Pourtant le groupe continue d’être rentable, comme le soulignent les syndicats, mais pas suffisamment selon le PDG, qui vise une rentabilité de 15 % au minimum. Dans un autre contexte, ce serait déjà dur à avaler, mais actuellement, avec la crise économique liée à la crise sanitaire, il parait surréaliste de ne pas se serrer les coudes, quitte à faire un peu moins de profits en attendant des jours meilleurs, quand on a la chance de ne pas être en risque de faillite immédiate. Surtout quand on prétend vouloir le bien-être de ceux qui travaillent pour dégager les plus-values constantes depuis des années. Emmanuel Faber, qui semblait représenter un capitalisme « à visage humain », montre ainsi les limites de ce qui apparait désormais comme du paternalisme pur et simple.

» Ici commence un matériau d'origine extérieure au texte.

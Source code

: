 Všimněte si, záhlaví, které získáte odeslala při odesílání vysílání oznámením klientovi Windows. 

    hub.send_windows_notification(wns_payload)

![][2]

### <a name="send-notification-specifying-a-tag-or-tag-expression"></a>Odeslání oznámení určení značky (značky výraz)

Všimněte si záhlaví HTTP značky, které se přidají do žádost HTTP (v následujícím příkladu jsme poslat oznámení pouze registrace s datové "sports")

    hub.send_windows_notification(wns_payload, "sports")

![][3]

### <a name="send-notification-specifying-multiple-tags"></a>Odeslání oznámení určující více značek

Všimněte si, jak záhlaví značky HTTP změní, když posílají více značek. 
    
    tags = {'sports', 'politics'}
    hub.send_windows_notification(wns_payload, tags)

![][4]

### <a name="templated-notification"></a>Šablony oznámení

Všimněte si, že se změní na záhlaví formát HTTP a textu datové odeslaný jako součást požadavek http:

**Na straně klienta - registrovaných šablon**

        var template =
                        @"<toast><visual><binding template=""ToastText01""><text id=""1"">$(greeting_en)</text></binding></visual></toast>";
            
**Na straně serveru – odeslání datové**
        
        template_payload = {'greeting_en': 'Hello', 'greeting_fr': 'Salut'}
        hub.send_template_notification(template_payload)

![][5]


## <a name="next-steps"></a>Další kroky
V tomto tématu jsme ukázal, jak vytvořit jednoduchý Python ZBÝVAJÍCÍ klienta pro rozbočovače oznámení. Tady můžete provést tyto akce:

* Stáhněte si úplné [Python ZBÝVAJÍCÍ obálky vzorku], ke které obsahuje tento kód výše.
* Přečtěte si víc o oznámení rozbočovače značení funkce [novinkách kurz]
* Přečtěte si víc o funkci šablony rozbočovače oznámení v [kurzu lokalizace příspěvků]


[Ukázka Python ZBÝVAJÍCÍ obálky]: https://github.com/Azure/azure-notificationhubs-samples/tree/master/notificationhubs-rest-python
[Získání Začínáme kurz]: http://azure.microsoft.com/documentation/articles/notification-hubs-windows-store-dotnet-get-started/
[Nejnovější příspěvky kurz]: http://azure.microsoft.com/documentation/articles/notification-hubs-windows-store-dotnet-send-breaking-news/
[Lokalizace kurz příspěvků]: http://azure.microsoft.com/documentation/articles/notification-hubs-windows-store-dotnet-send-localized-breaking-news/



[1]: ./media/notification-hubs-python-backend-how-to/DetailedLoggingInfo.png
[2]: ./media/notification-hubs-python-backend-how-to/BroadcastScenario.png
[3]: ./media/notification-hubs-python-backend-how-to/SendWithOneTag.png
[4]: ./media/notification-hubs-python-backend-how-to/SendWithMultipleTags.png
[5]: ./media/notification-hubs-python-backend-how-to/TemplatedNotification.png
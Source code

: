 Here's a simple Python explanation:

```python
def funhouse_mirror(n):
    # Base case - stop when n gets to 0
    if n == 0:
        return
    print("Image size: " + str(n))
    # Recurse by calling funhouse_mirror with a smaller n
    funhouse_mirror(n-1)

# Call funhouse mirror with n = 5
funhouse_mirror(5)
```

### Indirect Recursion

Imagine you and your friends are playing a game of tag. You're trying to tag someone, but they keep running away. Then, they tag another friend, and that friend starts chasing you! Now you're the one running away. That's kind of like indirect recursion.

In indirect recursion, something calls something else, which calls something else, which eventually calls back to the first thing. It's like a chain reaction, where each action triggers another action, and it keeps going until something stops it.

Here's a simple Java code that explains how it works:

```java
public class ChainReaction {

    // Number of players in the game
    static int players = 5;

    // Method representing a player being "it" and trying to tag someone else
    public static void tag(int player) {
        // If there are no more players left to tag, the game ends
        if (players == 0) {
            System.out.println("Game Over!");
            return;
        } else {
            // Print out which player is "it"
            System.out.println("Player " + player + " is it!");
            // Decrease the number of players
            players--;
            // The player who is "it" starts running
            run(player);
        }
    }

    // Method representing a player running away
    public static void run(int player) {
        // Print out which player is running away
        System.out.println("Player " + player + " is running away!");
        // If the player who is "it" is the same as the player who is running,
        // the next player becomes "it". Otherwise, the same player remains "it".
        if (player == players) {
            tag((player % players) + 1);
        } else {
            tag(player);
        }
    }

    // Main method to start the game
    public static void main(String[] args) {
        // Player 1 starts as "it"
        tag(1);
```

Pour faire passer la pilule et gommer l’image désastreuse pour la marque, le patron promet un accompagnement personnalisé pour les salariés les plus mal payés et souligne par pure démagogie que ce sont les cadres et les dirigeants qui seront les premiers touchés par le « dégraissage ». Cela dit, je ne l’ai pas entendu évoquer une baisse de sa propre rémunération. Il est vrai qu’avec deux millions huit de salaire annuel en 2016, il n’était que 16e sur 131 parmi les dirigeants du CAC 40 et du SBF 120. Heureusement, avec les à-côtés : part variable, pluriannuel, long terme, etc. il arrivait à 4,8 millions par an, ce qui lui permettait, bon prince, de renoncer à une retraite chapeau pour se contenter de la retraite « normale » des dirigeants.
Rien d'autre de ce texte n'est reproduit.